→ Excerpts from a dataset:
━━━━━━━━━━━━━━━━━━━━━━━━━━━━━━

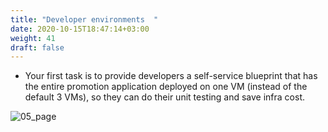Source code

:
 ```yaml
---
title: "Developer environments	"
date: 2020-10-15T18:47:14+03:00
weight: 41
draft: false
---
```


* Your first task is to provide developers a self-service blueprint that has the entire promotion application deployed on one VM (instead of the default 3 VMs), so they can do their unit testing and save infra cost.​

![05_page](/images/module1/05_page.png)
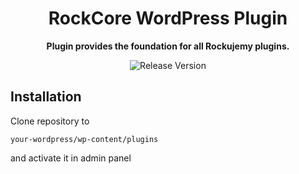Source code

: <h1 align="center">RockCore WordPress Plugin</h1>

<p align="center">
    <strong>Plugin provides the foundation for all Rockujemy plugins.</strong>
</p>

<p align="center">
    <img src="https://img.shields.io/badge/release-v1.0.0-blue" alt="Release Version">   
</p>

## Installation

Clone repository to

```
your-wordpress/wp-content/plugins
```

and activate it in admin panel
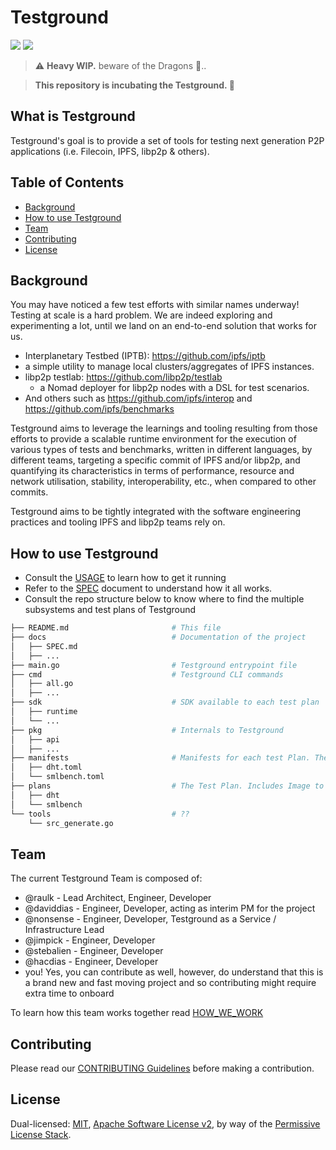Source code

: # Testground

![](https://img.shields.io/badge/go-%3E%3D1.13.0-blue.svg)
[![](https://travis-ci.com/ipfs/testground.svg?branch=master)](https://travis-ci.com/ipfs/testground)

> ⚠️ **Heavy WIP.** beware of the Dragons 🐉..

> **This repository is incubating the Testground. 🐣**


## What is Testground

Testground's goal is to provide a set of tools for testing next generation P2P applications (i.e. Filecoin, IPFS, libp2p & others).


## Table of Contents

- [Background](#background)
- [How to use Testground](#how-to-use-testground)
- [Team](#team)
- [Contributing](#contributing)
- [License](#license)


## Background

You may have noticed a few test efforts with similar names underway! Testing at scale is a hard problem. We are indeed exploring and experimenting a lot, until we land on an end-to-end solution that works for us.

-  Interplanetary Testbed (IPTB): https://github.com/ipfs/iptb
  - a simple utility to manage local clusters/aggregates of IPFS instances.
- libp2p testlab: https://github.com/libp2p/testlab
  - a Nomad deployer for libp2p nodes with a DSL for test scenarios.
- And others such as https://github.com/ipfs/interop and https://github.com/ipfs/benchmarks

Testground aims to leverage the learnings and tooling resulting from those efforts to provide a scalable runtime environment for the execution of various types of tests and benchmarks, written in different languages, by different teams, targeting a specific commit of IPFS and/or libp2p, and quantifying its characteristics in terms of performance, resource and network utilisation, stability, interoperability, etc., when compared to other commits.

Testground aims to be tightly integrated with the software engineering practices and tooling IPFS and libp2p teams rely on.


## How to use Testground

- Consult the [USAGE](./docs/USAGE.md) to learn how to get it running
- Refer to the [SPEC](docs/SPEC.md) document to understand how it all works.
- Consult the repo structure below to know where to find the multiple subsystems and test plans of Testground

```bash
├── README.md                       # This file
├── docs                            # Documentation of the project
│   ├── SPEC.md
│   ├── ...
├── main.go                         # Testground entrypoint file
├── cmd                             # Testground CLI commands
│   ├── all.go
│   ├── ...
├── sdk                             # SDK available to each test plan
│   ├── runtime
│   └── ...
├── pkg                             # Internals to Testground
│   ├── api
│   ├── ...
├── manifests                       # Manifests for each test Plan. These exist independent from plans to enable plans to live elsewhere
│   ├── dht.toml
│   └── smlbench.toml
├── plans                           # The Test Plan. Includes Image to be run, Assertions and more
│   ├── dht
│   └── smlbench
└── tools                           # ??
    └── src_generate.go
```


## Team

The current Testground Team is composed of:

- @raulk - Lead Architect, Engineer, Developer
- @daviddias - Engineer, Developer, acting as interim PM for the project
- @nonsense - Engineer, Developer, Testground as a Service / Infrastructure Lead
- @jimpick - Engineer, Developer
- @stebalien - Engineer, Developer
- @hacdias - Engineer, Developer
- you! Yes, you can contribute as well, however, do understand that this is a brand new and fast moving project and so contributing might require extra time to onboard

To learn how this team works together read [HOW_WE_WORK](./docs/HOW_WE_WORK.md)


## Contributing

Please read our [CONTRIBUTING Guidelines](./CONTRIBUTING.md) before making a contribution.


## License

Dual-licensed: [MIT](./LICENSE-MIT), [Apache Software License v2](./LICENSE-APACHE), by way of the [Permissive License Stack](https://protocol.ai/blog/announcing-the-permissive-license-stack/).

━━━━━━━━━━━━━━━━━━━━━━━━━━━━━━

→ Work order: Could you reproduce the data above exactly, without its pictures?

→ Exercise result:
Source code

:
 ```yaml
---
title: "Developer environments	"
date: 2020-10-15T18:47:14+03:00
weight: 41
draft: false
---
```


* Your first task is to provide developers a self-service blueprint that has the entire promotion application deployed on one VM (instead of the default 3 VMs), so they can do their unit testing and save infra cost.​

![05_page](/images/module1/05_page.png)
Source code

: <h1 align="center">RockCore WordPress Plugin</h1>

<p align="center">
    <strong>Plugin provides the foundation for all Rockujemy plugins.</strong>
</p>

<p align="center">
    <img src="https://img.shields.io/badge/release-v1.0.0-blue" alt="Release Version">   
</p>

## Installation

Clone repository to

```
your-wordpress/wp-content/plugins
```

and activate it in admin panel
Source code

: # Testground

![](https://img.shields.io/badge/go-%3E%3D1.13.0-blue.svg)
[![](https://travis-ci.com/ipfs/testground.svg?branch=master)](https://travis-ci.com/ipfs/testground)

> ⚠️ **Heavy WIP.** beware of the Dragons 🐉..

> **This repository is incubating the Testground. 🐣**


## What is Testground

Testground's goal is to provide a set of tools for testing next generation P2P applications (i.e. Filecoin, IPFS, libp2p & others).


## Table of Contents

- [Background](#background)
- [How to use Testground](#how-to-use-testground)
- [Team](#team)
- [Contributing](#contributing)
- [License](#license)


## Background

You may have noticed a few test efforts with similar names underway! Testing at scale is a hard problem. We are indeed exploring and experimenting a lot, until we land on an end-to-end solution that works for us.

-  Interplanetary Testbed (IPTB): https://github.com/ipfs/iptb
  - a simple utility to manage local clusters/aggregates of IPFS instances.
- libp2p testlab: https://github.com/libp2p/testlab
  - a Nomad deployer for libp2p nodes with a DSL for test scenarios.
- And others such as https://github.com/ipfs/interop and https://github.com/ipfs/benchmarks

Testground aims to leverage the learnings and tooling resulting from those efforts to provide a scalable runtime environment for the execution of various types of tests and benchmarks, written in different languages, by different teams, targeting a specific commit of IPFS and/or libp2p, and quantifying its characteristics in terms of performance, resource and network utilisation, stability, interoperability, etc., when compared to other commits.

Testground aims to be tightly integrated with the software engineering practices and tooling IPFS and libp2p teams rely on.


## How to use Testground

- Consult the [USAGE](./docs/USAGE.md) to learn how to get it running
- Refer to the [SPEC](docs/SPEC.md) document to understand how it all works.
- Consult the repo structure below to know where to find the multiple subsystems and test plans of Testground

```bash
├── README.md                       # This file
├── docs                            # Documentation of the project
│   ├── SPEC.md
│   ├── ...
├── main.go                         # Testground entrypoint file
├── cmd                             # Testground CLI commands
│   ├── all.go
│   ├── ...
├── sdk                             # SDK available to each test plan
│   ├── runtime
│   └── ...
├── pkg                             # Internals to Testground
│   ├── api
│   ├── ...
├── manifests                       # Manifests for each test Plan. These exist independent from plans to enable plans to live elsewhere
│   ├── dht.toml
│   └── smlbench.toml
├── plans                           # The Test Plan. Includes Image to be run, Assertions and more
│   ├── dht
│   └── smlbench
└── tools                           # ??
    └── src_generate.go
```


## Team

The current Testground Team is composed of:

- @raulk - Lead Architect, Engineer, Developer
- @daviddias - Engineer, Developer, acting as interim PM for the project
- @nonsense - Engineer, Developer, Testground as a Service / Infrastructure Lead
- @jimpick - Engineer, Developer
- @stebalien - Engineer, Developer
- @hacdias - Engineer, Developer
- you! Yes, you can contribute as well, however, do understand that this is a brand new and fast moving project and so contributing might require extra time to onboard

To learn how this team works together read [HOW_WE_WORK](./docs/HOW_WE_WORK.md)


## Contributing

Please read our [CONTRIBUTING Guidelines](./CONTRIBUTING.md) before making a contribution.


## License

Dual-licensed: [MIT](./LICENSE-MIT), [Apache Software License v2](./LICENSE-APACHE), by way of the [Permissive License Stack](https://protocol.ai/blog/announcing-the-permissive-license-stack/).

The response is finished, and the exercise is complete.